I have heard them crying out because of their slave drivers
and I am concerned about their suffering.

So I have come down to rescue them from the hand of the Egyptians
and to bring them bring them up out of that land into a good and spacious land,
a land flowing with milk and honey --
the home of the Canaanites, Hittites, Amorites, Perizzites, Hivites and Jebusites.

And now the cry of the Israelites has reached me, 
and I have seen the way the Egyptians are oppressing them.

So now, go.
I am sending you to Pharaoh to bring my people the Israelites out of Egypt.' "

Exodus 3:7-10 (NIV)

One of the first things which impressed me when I read this passage was that God was intimately connected with His people.  He heard their cries of pain and their cries for help, and was concerned about their suffering.  Sometimes in the midst of a difficult situation, we may wonder if God hears or cares.  This passage assures us that He does.

Another thing which I noticed is that the Lord's response is both to rescue the Israelites from their oppressors and to bring them into the land which He had long ago promised to Abraham.  God is not only going to bring them out of Egypt, but He also has a destination for them.

God acknowledges that this land which He will bring them to is already the home of other people groups:  Canaanites, Hittites, Amorites, Perizzites, Hivites and Jebusites are living in Canaan.  Wondering if this was fair to those inhabitants?  Of course, God, who created the earth, obviously has the right to distribute living space as He sees fit.  However, God has been extremely fair and patient with these inhabitants of Canaan.

Over 400 years ago (from the time of those Israelites living in Egypt) God had already known what would happen in the future.  He had told Abraham (who was at that point still called Abram):

"Know for certain
that your descendants will be strangers in a country not their own,
and they will be enslaved and mistreated four hundred years.

But I will punish the nation they serve as slaves,
and afterward they will come out with great possessions.

You, however, will go to your fathers in peace
and be buried at a good old age.

In the fourth generation
your descendants will come back here,
for the iniquity of the Amorites has not yet reached its full measure."

Genesis 15:13-16 (NIV)

The last line of that passage is the main one which we are considering here.  One reason why the Israelites were going to go down to Egypt (aside from escaping the famine and growing into a nation) was that the sins ('iniquities') of the Amorites (which name seems to be a shorthand for all the peoples of Canaan) had not yet reached critical mass.  God had been giving them time to repent. 

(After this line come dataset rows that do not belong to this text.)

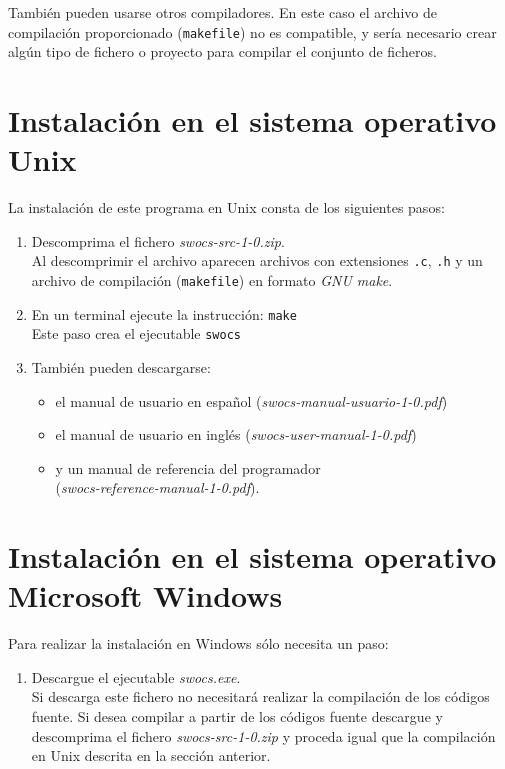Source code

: \documentclass[a4paper,12pt]{report}
\begin{document}
También pueden usarse otros compiladores. En este caso el archivo de compilación
proporcionado ({\tt makefile}) no es compatible, y sería necesario crear algún
tipo de fichero o proyecto para compilar el conjunto de ficheros.


\section{Instalación en el sistema operativo Unix}

La instalación de este programa en Unix consta de los siguientes pasos:
  \begin{enumerate}
	\item Descomprima el fichero \emph{swocs-src-1-0.zip}. \\
		Al descomprimir el archivo aparecen archivos con extensiones {\tt .c},
		{\tt .h} y un archivo de compilación ({\tt makefile}) en formato
		\emph{GNU make}.
	\item En un terminal ejecute la instrucción: {\tt make} \\
			Este paso crea el ejecutable {\tt swocs} 
	\item También pueden descargarse:
		\begin{itemize}
			\item el manual de usuario en español
				({\it swocs-manual-usuario-1-0.pdf})
			\item el manual de usuario en inglés
				({\it swocs-user-manual-1-0.pdf})
			\item y un manual de referencia del programador\\
				({\it swocs-reference-manual-1-0.pdf}). 
		\end{itemize}
  \end{enumerate}

\section{Instalación en el sistema operativo Microsoft Windows}

Para realizar la instalación en Windows sólo necesita un paso: 
  \begin{enumerate}
	\item Descargue el ejecutable \emph{swocs.exe}. \\
		Si descarga este fichero no necesitará realizar la compilación de los
		códigos fuente. Si desea compilar a partir de los códigos fuente
		descargue y descomprima el fichero \emph{swocs-src-1-0.zip} y proceda
		igual que la compilación en Unix descrita en la sección anterior.
  \end{enumerate}
\end{document}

God had actually given the people groups of Canaan over 400 years to repent from their wickedness.  His desire was for all people to come to know and worship Him.  Apparently they had continued in their wickedness, for now God is preparing to bring the Israelites into Canaan to bring His judgement upon them.

Moses would probably have been glad to hear that the Lord was about to rescue his fellow Israelites from slavery in Egypt.  Since he apparently knew about Abraham, Isaac and Jacob, he probably also knew about God's promise to bring the Israelites back to Canaan after about 400 years in Egypt.  The time was right, and Moses probably rejoiced to think that their release from Egypt was at hand.

However, I think it was a bit of a shock for Moses to hear God's final message:
       You are the one I have picked to lead my people out of Egypt.